Following Japan's entry into the war, the Australian government sought to bring a large number of troops back from the Middle East to meet the new threat. In February 1942, the regiment moved to Khassa, in Palestine, and it was subsequently brought back to Australia as part of Operation Stepsister. Landing in Adelaide, South Australia, in March 1942, the regiment was slowly moved east, marrying up with their guns at Springbank the following month, and moving on to Esk, Queensland, and then Arakoon, in June. In October 1942, it was reassigned to the 3rd Division for defensive duties in south-east Queensland, moving between Buderim, Maroochydore and Caboolture. In mid-1943, it was allocated to Merauke Force and sent to garrison Merauke in Dutch New Guinea with the 17th and 59th Batteries, and Cape York with the 18th Battery, and was reallocated the 4th Division. While deployed, the regiment's personnel were largely used to complete construction tasks. The regiment returned to its original designation of the "2/9th Field Regiment" in June 1944. The 18th Battery was redeployed from Cape York to Wondecla on the Atherton Tablelands in September by road, while the 17th and 59th Batteries departed Merauke by sea in October 1944. After a month-long interlude on Thursday Island, they disembarked at Brisbane in November.

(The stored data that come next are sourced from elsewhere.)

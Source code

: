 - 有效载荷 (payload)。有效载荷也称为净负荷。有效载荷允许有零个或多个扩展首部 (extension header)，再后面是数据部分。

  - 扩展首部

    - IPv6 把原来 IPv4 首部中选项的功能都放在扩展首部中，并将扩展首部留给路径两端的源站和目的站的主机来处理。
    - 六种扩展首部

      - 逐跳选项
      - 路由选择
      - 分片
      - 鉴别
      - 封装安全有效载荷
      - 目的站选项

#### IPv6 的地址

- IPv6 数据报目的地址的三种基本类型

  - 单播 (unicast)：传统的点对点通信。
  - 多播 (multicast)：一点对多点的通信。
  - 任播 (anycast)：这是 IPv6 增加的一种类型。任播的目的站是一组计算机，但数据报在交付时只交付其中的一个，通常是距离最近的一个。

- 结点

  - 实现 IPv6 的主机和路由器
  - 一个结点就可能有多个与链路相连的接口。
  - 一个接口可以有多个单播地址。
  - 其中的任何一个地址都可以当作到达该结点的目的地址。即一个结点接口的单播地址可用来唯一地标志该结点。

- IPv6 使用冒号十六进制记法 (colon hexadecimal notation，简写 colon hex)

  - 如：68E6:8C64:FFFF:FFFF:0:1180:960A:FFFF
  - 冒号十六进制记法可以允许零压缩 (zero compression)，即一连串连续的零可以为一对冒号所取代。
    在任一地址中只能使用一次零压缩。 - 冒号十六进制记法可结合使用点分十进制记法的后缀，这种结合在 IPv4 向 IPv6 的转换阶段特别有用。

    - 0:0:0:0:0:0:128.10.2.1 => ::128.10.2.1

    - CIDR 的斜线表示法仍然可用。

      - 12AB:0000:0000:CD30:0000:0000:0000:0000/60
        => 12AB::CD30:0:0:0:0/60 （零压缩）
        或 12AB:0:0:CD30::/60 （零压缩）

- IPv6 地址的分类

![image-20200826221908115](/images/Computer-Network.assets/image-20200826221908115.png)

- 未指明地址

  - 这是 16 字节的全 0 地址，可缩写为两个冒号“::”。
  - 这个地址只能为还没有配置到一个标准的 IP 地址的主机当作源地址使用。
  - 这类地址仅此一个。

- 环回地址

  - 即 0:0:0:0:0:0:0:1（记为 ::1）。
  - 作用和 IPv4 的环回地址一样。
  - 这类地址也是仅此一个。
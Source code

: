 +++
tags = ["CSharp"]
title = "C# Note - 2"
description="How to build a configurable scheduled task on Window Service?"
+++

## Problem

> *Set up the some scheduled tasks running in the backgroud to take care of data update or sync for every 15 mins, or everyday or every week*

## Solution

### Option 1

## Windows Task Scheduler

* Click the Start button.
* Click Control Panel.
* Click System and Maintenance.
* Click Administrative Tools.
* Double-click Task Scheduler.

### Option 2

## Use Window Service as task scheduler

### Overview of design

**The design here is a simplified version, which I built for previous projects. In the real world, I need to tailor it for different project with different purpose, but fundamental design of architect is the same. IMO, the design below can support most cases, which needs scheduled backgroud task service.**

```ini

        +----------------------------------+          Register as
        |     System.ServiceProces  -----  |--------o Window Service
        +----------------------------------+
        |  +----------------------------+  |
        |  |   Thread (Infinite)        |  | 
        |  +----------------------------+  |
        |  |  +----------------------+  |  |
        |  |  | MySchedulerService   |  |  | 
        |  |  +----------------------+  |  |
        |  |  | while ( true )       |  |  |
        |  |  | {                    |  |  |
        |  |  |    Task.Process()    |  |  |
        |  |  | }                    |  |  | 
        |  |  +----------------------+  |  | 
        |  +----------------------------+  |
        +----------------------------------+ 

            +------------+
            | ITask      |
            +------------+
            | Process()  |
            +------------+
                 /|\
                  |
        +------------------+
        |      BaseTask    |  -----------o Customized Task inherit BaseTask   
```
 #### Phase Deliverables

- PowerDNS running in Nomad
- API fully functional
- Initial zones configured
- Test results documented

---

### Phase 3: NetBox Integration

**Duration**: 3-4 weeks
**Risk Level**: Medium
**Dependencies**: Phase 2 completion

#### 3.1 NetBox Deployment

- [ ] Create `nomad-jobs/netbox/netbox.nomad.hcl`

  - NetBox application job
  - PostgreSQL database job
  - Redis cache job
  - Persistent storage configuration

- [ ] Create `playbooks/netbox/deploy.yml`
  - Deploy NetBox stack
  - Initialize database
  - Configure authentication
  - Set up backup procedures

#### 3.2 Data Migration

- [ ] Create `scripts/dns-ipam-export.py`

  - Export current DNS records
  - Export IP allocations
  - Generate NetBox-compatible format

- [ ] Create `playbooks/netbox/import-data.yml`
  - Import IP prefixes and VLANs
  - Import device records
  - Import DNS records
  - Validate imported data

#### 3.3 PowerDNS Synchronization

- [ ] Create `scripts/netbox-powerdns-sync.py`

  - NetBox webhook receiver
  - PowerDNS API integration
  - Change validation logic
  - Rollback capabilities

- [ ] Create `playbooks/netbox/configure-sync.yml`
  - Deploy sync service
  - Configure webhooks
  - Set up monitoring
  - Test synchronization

A period of leave followed, after which the regiment was reconstituted at Wondecla, returning to the control of the 1st Australian Corps. There were limited combat opportunities for Australian forces around this time, as US forces had taken over as the main combat force in the Pacific. The reduced artillery scale of the jungle converted divisions also limited the opportunities for artillery regiments. The regiment was not deployed to Borneo when 1st Corps deployed and it was subsequently reassigned to the 11th Division in April 1945. A further change of assignment came in July when it was transferred to the 5th Division, at which time the regiment moved to Kairi, where it remained until war's end. The regiment was disbanded in late 1945. A total of 1,458 men served in the regiment throughout the war. One member was decorated, Major A.R. Blair, who received a Mention in Despatches for service in Merauke. Three members of the regiment were killed in action while serving with other units.

==Commanding officers==
The following officers served as commanding officer of the 2/9th:
- Lieutenant Colonel G.R.L Adams;
- Lieutenant Colonel D.H.I Irvine;
- Lieutenant Colonel C.E. Chapman;
- Lieutenant Colonel R. Bale.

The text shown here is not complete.